The task - Those lines of the records that contain "causal" are to be located and copied.

Saved entries:
--- START ---

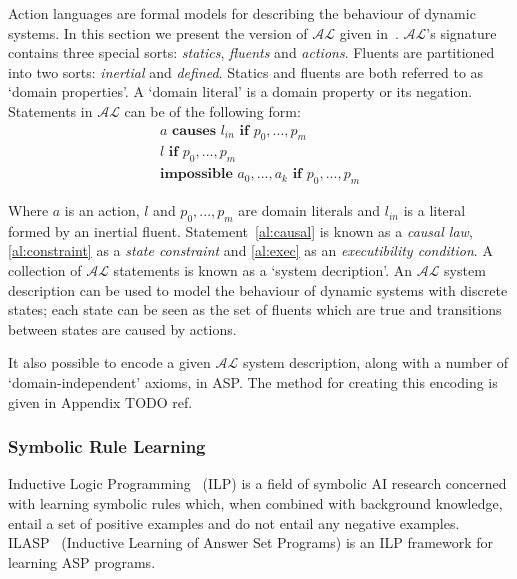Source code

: \documentclass[../interim.tex]{subfiles}
\begin{document}
Action languages are formal models for describing the behaviour of dynamic systems. In this section we present the version of $\mathcal{AL}$ given in~\cite{krr-asp-book}. $\mathcal{AL}$'s signature contains three special sorts: \textit{statics}, \textit{fluents} and \textit{actions}. Fluents are partitioned into two sorts: \textit{inertial} and \textit{defined}. Statics and fluents are both referred to as `domain properties'. A `domain literal' is a domain property or its negation. Statements in $\mathcal{AL}$ can be of the following form:
\begin{gather}
  a \textbf{ causes } l_{in} \textbf{ if } p_0,...,p_m \label{al:causal} \\
  l \textbf{ if } p_0,...,p_m \label{al:constraint} \\
  \textbf{impossible } a_0,...,a_k \textbf{ if } p_0,...,p_m \label{al:exec}
\end{gather}

Where $a$ is an action, $l$ and $p_0,...,p_m$ are domain literals and $l_{in}$ is a literal formed by an inertial fluent. Statement~\ref{al:causal} is known as a \textit{causal law}, \ref{al:constraint} as a \textit{state constraint} and \ref{al:exec} as an \textit{executibility condition}. A collection of $\mathcal{AL}$ statements is known as a `system decription'. An $\mathcal{AL}$ system description can be used to model the behaviour of dynamic systems with discrete states; each state can be seen as the set of fluents which are true and transitions between states are caused by actions.

It also possible to encode a given $\mathcal{AL}$ system description, along with a number of `domain-independent' axioms, in ASP. The method for creating this encoding is given in Appendix TODO ref. %

\subsubsection{Symbolic Rule Learning}

Inductive Logic Programming~\cite{ilp-intro} (ILP) is a field of symbolic AI research concerned with learning symbolic rules which, when combined with background knowledge, entail a set of positive examples and do not entail any negative examples. ILASP~\cite{ilasp-system} (Inductive Learning of Answer Set Programs) is an ILP framework for learning ASP programs.
\end{document}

--- END ---

Result of this task -
  a \textbf{ causes } l_{in} \textbf{ if } p_0,...,p_m \label{al:causal} \\
Where $a$ is an action, $l$ and $p_0,...,p_m$ are domain literals and $l_{in}$ is a literal formed by an inertial fluent. Statement~\ref{al:causal} is known as a \textit{causal law}, \ref{al:constraint} as a \textit{state constraint} and \ref{al:exec} as an \textit{executibility condition}. A collection of $\mathcal{AL}$ statements is known as a `system decription'. An $\mathcal{AL}$ system description can be used to model the behaviour of dynamic systems with discrete states; each state can be seen as the set of fluents which are true and transitions between states are caused by actions.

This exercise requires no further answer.